Republican congressional candidate Charles Djou wants you to check out his voting record. Compare it to Democratic Rep. Colleen Hanabusa‘s voting record in the U.S. House, and he says you’ll see that his approach to policy-making is less partisan than Hanabusa’s.

Djou, a former congressman in Hawaii’s First Congressional District, wants to unseat Hanabusa in 2012. She hasn’t yet announced whether she’ll accept the challenge or run for U.S. Senate instead.

Here’s an excerpt from Djou’s remarks on the day he announced his candidacy, as reported by Civil Beat’s Chad Blair:

“Right now I think our current representatives, if you look at their voting records, vote lockstep with their political party instead of doing what I believe you should be doing — doing what I did as a congressman: voting with Hawaii first, Hawaii always.”

In a Civil Beat Fact Check, we gave Djou a false rating for his characterization of his colleagues’ voting habits as being in “lockstep” with Democrats. Even though Hanabusa and Rep. Mazie Hirono voted with a majority of Democrats 95 percent and 98 percent of the time, respectively, there were key votes for which both congresswomen crossed the aisle.

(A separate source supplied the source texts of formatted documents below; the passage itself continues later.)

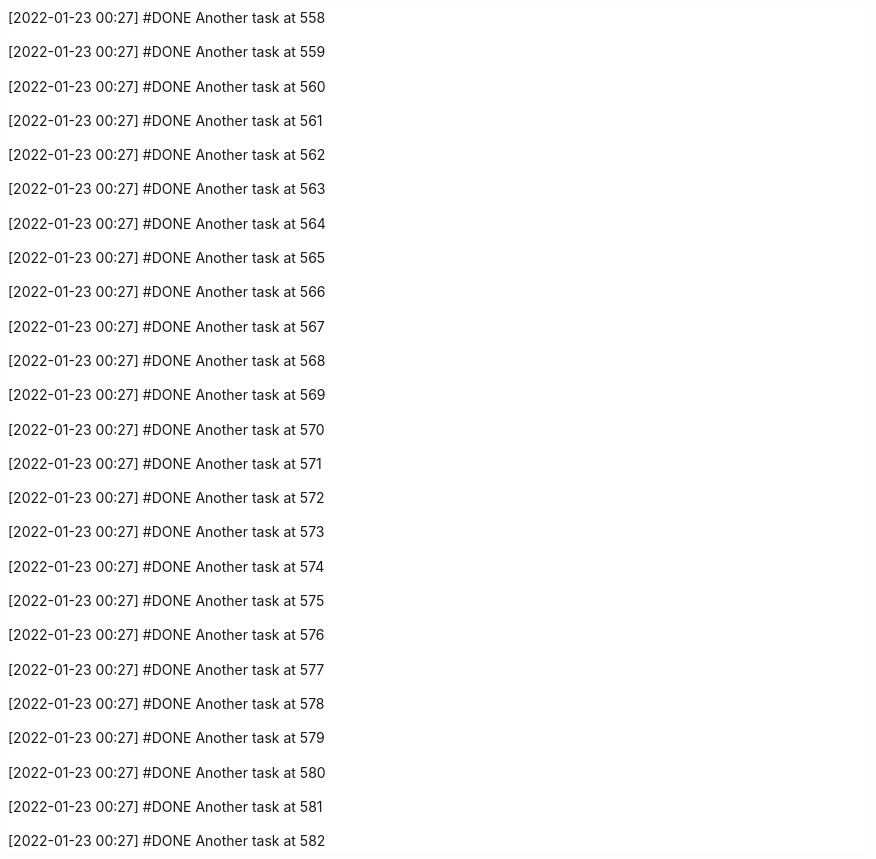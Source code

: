 [2022-01-23 00:27] #DONE Another task at 558


[2022-01-23 00:27] #DONE Another task at 559


[2022-01-23 00:27] #DONE Another task at 560


[2022-01-23 00:27] #DONE Another task at 561


[2022-01-23 00:27] #DONE Another task at 562


[2022-01-23 00:27] #DONE Another task at 563


[2022-01-23 00:27] #DONE Another task at 564


[2022-01-23 00:27] #DONE Another task at 565


[2022-01-23 00:27] #DONE Another task at 566


[2022-01-23 00:27] #DONE Another task at 567


[2022-01-23 00:27] #DONE Another task at 568


[2022-01-23 00:27] #DONE Another task at 569


[2022-01-23 00:27] #DONE Another task at 570


[2022-01-23 00:27] #DONE Another task at 571


[2022-01-23 00:27] #DONE Another task at 572


[2022-01-23 00:27] #DONE Another task at 573


[2022-01-23 00:27] #DONE Another task at 574


[2022-01-23 00:27] #DONE Another task at 575


[2022-01-23 00:27] #DONE Another task at 576


[2022-01-23 00:27] #DONE Another task at 577


[2022-01-23 00:27] #DONE Another task at 578


[2022-01-23 00:27] #DONE Another task at 579


[2022-01-23 00:27] #DONE Another task at 580


[2022-01-23 00:27] #DONE Another task at 581


[2022-01-23 00:27] #DONE Another task at 582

There’s another element of Djou’s statement that deserves scrutiny: His implication that he did not vote “lockstep,” and instead voted “with Hawaii first.”

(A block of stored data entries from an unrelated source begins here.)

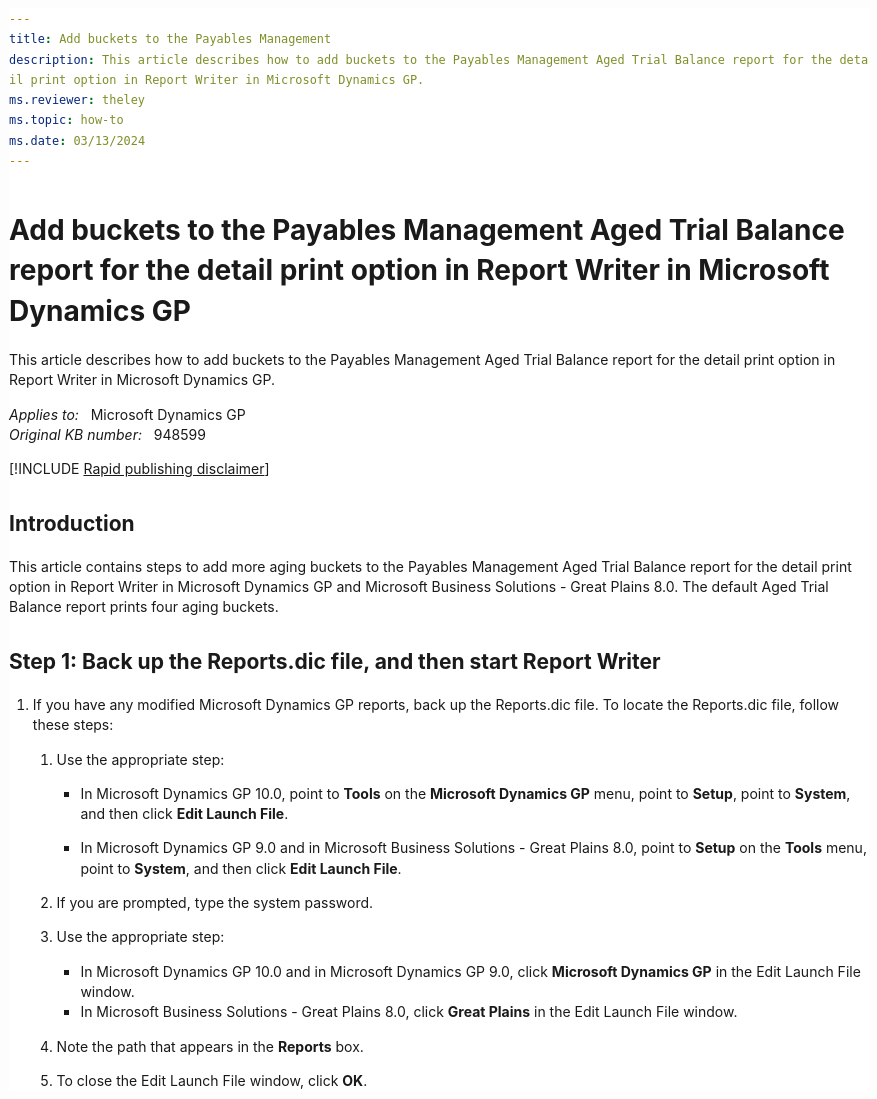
 ```yaml
---
title: Add buckets to the Payables Management 
description: This article describes how to add buckets to the Payables Management Aged Trial Balance report for the detail print option in Report Writer in Microsoft Dynamics GP.
ms.reviewer: theley
ms.topic: how-to
ms.date: 03/13/2024
---
```

# Add buckets to the Payables Management Aged Trial Balance report for the detail print option in Report Writer in Microsoft Dynamics GP

This article describes how to add buckets to the Payables Management Aged Trial Balance report for the detail print option in Report Writer in Microsoft Dynamics GP.

_Applies to:_ &nbsp; Microsoft Dynamics GP  
_Original KB number:_ &nbsp; 948599

[!INCLUDE [Rapid publishing disclaimer](../../includes/rapid-publishing-disclaimer.md)]

## Introduction

This article contains steps to add more aging buckets to the Payables Management Aged Trial Balance report for the detail print option in Report Writer in Microsoft Dynamics GP and Microsoft Business Solutions - Great Plains 8.0. The default Aged Trial Balance report prints four aging buckets.

## Step 1: Back up the Reports.dic file, and then start Report Writer

1. If you have any modified Microsoft Dynamics GP reports, back up the Reports.dic file. To locate the Reports.dic file, follow these steps:

   1. Use the appropriate step:

      - In Microsoft Dynamics GP 10.0, point to **Tools** on the **Microsoft Dynamics GP** menu, point to **Setup**, point to **System**, and then click **Edit Launch File**.

      - In Microsoft Dynamics GP 9.0 and in Microsoft Business Solutions - Great Plains 8.0, point to **Setup** on the **Tools** menu, point to **System**, and then click **Edit Launch File**.

   1. If you are prompted, type the system password.

   1. Use the appropriate step:

      - In Microsoft Dynamics GP 10.0 and in Microsoft Dynamics GP 9.0, click **Microsoft Dynamics GP** in the Edit Launch File window.
      - In Microsoft Business Solutions - Great Plains 8.0, click **Great Plains** in the Edit Launch File window.

   1. Note the path that appears in the **Reports** box.

   1. To close the Edit Launch File window, click **OK**.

Whether the decisions Djou made during his short stint in Congress were in Hawaii’s best interests is subjective, but we can quantify how often he deserted the majority of his party to vote with Democrats. Djou served from May 2010 through December of that year after winning a special election to fill the seat vacated by Neil Abercrombie. Hanabusa defeated Djou in the November election.

We examined 369 roll call votes that took place over the course of Djou’s seven months on Capitol Hill, and found that he voted with Democrats, against the Republican majority, 10 percent of the time.

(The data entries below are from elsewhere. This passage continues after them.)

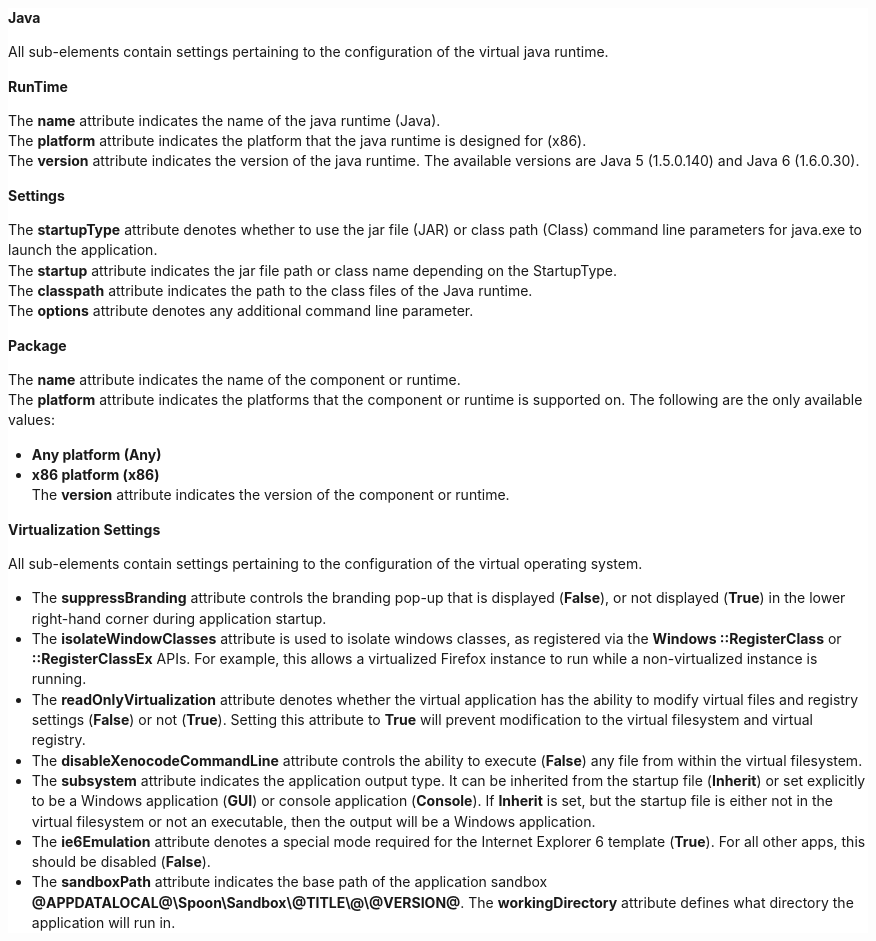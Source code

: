 <tr>
<td><p><strong>Java</strong></p></td><td><p>All sub-elements contain settings pertaining to the configuration of the virtual java runtime.</p></td>
</tr>
<tr>
<td><p><strong>RunTime</strong></p></td><td><p>The <strong>name</strong> attribute indicates the name of the java runtime (Java).  <br class="atl-forced-newline" /> The <strong>platform</strong> attribute indicates the platform that the java runtime is designed for (x86). <br class="atl-forced-newline" /> The <strong>version</strong> attribute indicates the version of the java runtime. The available versions are Java 5 (1.5.0.140) and Java 6 (1.6.0.30).</p></td>
</tr>
<tr>
<td><p><strong>Settings</strong></p></td><td><p>The <strong>startupType</strong> attribute denotes whether to use the jar file (JAR) or class path (Class) command line parameters for java.exe to launch the application. <br class="atl-forced-newline" /> The <strong>startup</strong> attribute indicates the jar file path or class name depending on the StartupType. <br class="atl-forced-newline" /> The <strong>classpath</strong> attribute indicates the path to the class files of the Java runtime. <br class="atl-forced-newline" /> The <strong>options</strong> attribute denotes any additional command line parameter.</p></td>
</tr>
<tr>
<td><p><strong>Package</strong></p></td><td><p>The <strong>name</strong> attribute indicates the name of the component or runtime. <br class="atl-forced-newline" /> The <strong>platform</strong> attribute indicates the platforms that the component or runtime is supported on. The following are the only available values:</p>
<ul>
<li>
<strong>Any platform (Any)</strong>
</li>
<li>
<strong>x86 platform (x86)</strong> <br class="atl-forced-newline" /> The <strong>version</strong> attribute indicates the version of the component or runtime.</li>
</ul>
</td>
</tr>
<tr>
<td><p><strong>Virtualization Settings</strong></p></td><td><p>All sub-elements contain settings pertaining to the configuration of the virtual operating system.</p>
<ul>
<li>The <strong>suppressBranding</strong> attribute controls the branding pop-up that is displayed (<strong>False</strong>), or not displayed (<strong>True</strong>) in the lower right-hand corner during application startup.</li>
<li>The <strong>isolateWindowClasses</strong> attribute is used to isolate windows classes, as registered via the <strong>Windows ::RegisterClass</strong> or <strong>::RegisterClassEx</strong> APIs. For example, this allows a virtualized Firefox instance to run while a non-virtualized instance is running.</li>
<li>The <strong>readOnlyVirtualization</strong> attribute denotes whether the virtual application has the ability to modify virtual files and registry settings (<strong>False</strong>) or not (<strong>True</strong>). Setting this attribute to <strong>True</strong> will prevent modification to the virtual filesystem and virtual registry.</li>
<li>The <strong>disableXenocodeCommandLine</strong> attribute controls the ability to execute (<strong>False</strong>) any file from within the virtual filesystem.</li>
<li>The <strong>subsystem</strong> attribute indicates the application output type. It can be inherited from the startup file (<strong>Inherit</strong>) or set explicitly to be a Windows application (<strong>GUI</strong>) or console application (<strong>Console</strong>). If <strong>Inherit</strong> is set, but the startup file is either not in the virtual filesystem or not an executable, then the output will be a Windows application.</li>
<li>The <strong>ie6Emulation</strong> attribute denotes a special mode required for the Internet Explorer 6 template (<strong>True</strong>). For all other apps, this should be disabled (<strong>False</strong>).</li>
<li>The <strong>sandboxPath</strong> attribute indicates the base path of the application sandbox <br class="atl-forced-newline" /> <strong>@APPDATALOCAL@\Spoon\Sandbox\@TITLE\@\@VERSION@</strong>. The <strong>workingDirectory</strong> attribute defines what directory the application will run in.</li>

Out of 369 votes, Djou sided with a Democratic majority against the majority of his own party 37 times on a wide range of issues. There were multiple instances in which Djou was one of just a handful of GOP members who sided with Democrats, including two votes on which he was the sole Republican to cross the aisle.

Some of the key stands that Djou took against the majority of his party included voting in support of the repeal of the Don’t Ask Don’t Tell ban on gays openly serving in the military, backing the passage of the Rural Energy Savings Program Act and voting in favor of an act to protect whistleblowers who work in the offshore oil and gas industry.

Bottom line: Djou’s voting record shows that he turned away from his party’s majority to vote with Democrats more often than Reps. Colleen Hanabusa or Mazie Hirono turned away from a Democratic majority to vote with Republicans.